In lighter-than-air craft, the Navy Department's first design had called for a rigid dirigible with 20 hours' endurance at a top speed of 60 mph under a full load of fuel, a crew of 20, and four machine guns. With this full load it must be able to climb to 4,000 feet; with fuel reduced to five hours' supply it much reach 10,000 feet. Its radio range was to be 400 miles, and it must be "capable of landing on water." Very shortly, these specifications were-modified to reduce the crew to 12, the endurance to six hours at a maximum speed of 50 mph, and the radio range to 200 miles. The full load ceiling was raised, however, to 5,000 feet.

The training dirigible design, after modification of the original one, prescribed 45 mph with 12 hours' endurance at 35, a crew of three, a 150-mile radio range, and the ability and strength both to land on the water and to be towed through it. The length was to be 160 feet, the diameter 31.5 feet, the gasoline capacity 100 gallons, and, because weight was considered more important than provision for emergency, there was to be but one motor.

In January, 1917, Hunsaher's plans made it clear that this "B" airship for training could more than meet the specifications. These plans were accordingly approved, and in February the Secretary of the Navy unexpectedly ordered 16 ships to be built immediately. Of five firms who wanted to undertake this work, only one, Connecticut Aircraft, had ever built a dirigible and even that firm had had many difficulties. No rubber manufacturer had ever made a hydrogen-resisting fabric. For these reasons a conference held in Rear Admiral Taylor's office, finally decided to pool materials, information, and experience in order to produce craft with speeds of 35 mph at $42,000 each. Under this arrangement Goodyear built an erecting and testing shed at Akron, Ohio, in two months. Goodrich hired an engineer from Lebaudy in Paris. Pigeon Frazer built the cars for the Connecticut Company, while the United States Rubber Company made the fabric. Hall-Scott of San Francisco built motors. Nevertheless, when the Secretary of the Navy proposed that another 24 nonrigids be built, Rear Admiral Taylor made strong recommendations against doing this until the value of the type had been demonstrated. Since the much better "C-type" was soon to follow, it was fortunate that the admiral's recommendations were approved.
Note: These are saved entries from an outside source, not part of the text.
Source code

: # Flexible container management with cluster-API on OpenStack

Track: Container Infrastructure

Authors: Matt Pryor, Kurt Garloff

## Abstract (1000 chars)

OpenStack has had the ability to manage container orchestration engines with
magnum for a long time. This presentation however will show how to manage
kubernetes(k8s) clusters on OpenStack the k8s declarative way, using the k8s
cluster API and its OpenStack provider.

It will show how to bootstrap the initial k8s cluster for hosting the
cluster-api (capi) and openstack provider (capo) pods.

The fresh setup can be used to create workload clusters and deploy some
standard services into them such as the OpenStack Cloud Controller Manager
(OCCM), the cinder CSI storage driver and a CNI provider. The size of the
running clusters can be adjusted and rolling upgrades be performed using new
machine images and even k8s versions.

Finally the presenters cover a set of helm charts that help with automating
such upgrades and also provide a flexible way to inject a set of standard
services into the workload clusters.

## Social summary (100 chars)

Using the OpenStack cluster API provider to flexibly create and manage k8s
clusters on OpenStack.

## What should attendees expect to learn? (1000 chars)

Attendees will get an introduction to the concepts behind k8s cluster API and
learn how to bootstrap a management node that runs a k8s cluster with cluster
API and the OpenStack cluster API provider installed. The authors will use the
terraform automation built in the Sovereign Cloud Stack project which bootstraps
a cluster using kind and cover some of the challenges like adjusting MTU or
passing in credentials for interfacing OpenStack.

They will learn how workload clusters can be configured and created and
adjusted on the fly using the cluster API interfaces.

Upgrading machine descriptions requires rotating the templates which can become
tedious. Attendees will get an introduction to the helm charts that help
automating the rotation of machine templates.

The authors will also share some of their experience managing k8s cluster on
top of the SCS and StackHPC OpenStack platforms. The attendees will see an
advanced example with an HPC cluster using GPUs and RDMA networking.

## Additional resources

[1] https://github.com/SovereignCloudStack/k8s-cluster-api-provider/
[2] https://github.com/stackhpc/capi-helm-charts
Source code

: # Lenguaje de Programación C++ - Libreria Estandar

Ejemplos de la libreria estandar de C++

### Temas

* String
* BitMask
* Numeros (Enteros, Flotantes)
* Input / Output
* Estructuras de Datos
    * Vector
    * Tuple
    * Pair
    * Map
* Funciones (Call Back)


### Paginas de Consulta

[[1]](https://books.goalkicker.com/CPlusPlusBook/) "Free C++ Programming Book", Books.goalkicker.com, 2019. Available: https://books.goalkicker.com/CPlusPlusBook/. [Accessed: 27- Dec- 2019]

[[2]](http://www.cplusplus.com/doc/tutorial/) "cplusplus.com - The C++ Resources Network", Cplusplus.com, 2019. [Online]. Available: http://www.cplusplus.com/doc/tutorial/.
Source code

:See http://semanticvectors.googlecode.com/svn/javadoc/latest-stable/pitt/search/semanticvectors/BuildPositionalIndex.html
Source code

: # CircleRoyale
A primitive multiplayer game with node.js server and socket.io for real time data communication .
The first A-class airship, which would finally be delivered at Pensacola in the spring of 1917, was a failure from the start. It could hardly get off the ground, its motor was poor, and its envelope leaked. Nevertheless, because its builders, the Connecticut Company, had lost so heavily upon it, the contract price was paid. Soon afterward, when its car was being towed over the water, it was so badly damaged as to be not worth repairing; it was deflated and eventually broken up for its parts. That it should have been a failure is understandable after reading what Commander McCrary, who had watched its building, had to say of the builders: "It could hardly be called an aircraft company. It consisted of a New Haven R. R. Lawyer [sic.] as financial backer; an exAmusement Park Concession operator as manager; an Austrian who claimed to have piloted a dirigible and two German mechanics who claimed to have been members of the crew of a Zeppelin. The `plant' was a six-by-eight office . . . and a rented boat-shed."

Some progress in lighter-than-air work was also authorized by the act of 1919, in that it provided for the purchase of one rigid dirigible abroad and the building of another at home. These provisions were timely because interest in dirigibles had received considerable impetus from the visit to the United States of the British R-34, first airship to make a successful crossing. She helped smooth the way to an agreement with the British under which their uncompleted R-38, representing the newest and supposedly best type, was to be finished and turned over to the United States at a cost of $2,000,000. At the same time arrangements were made for the training in England of American personnel for the new ship, which was given the American designation ZR-2. It took two more years to build her and then, on August 24, 1921, when she was making her fourth trial flight, she fell into the Humber River, burst into flames, and killed Comdr. Lewis H. Maxfield and all but five of her crew of 49.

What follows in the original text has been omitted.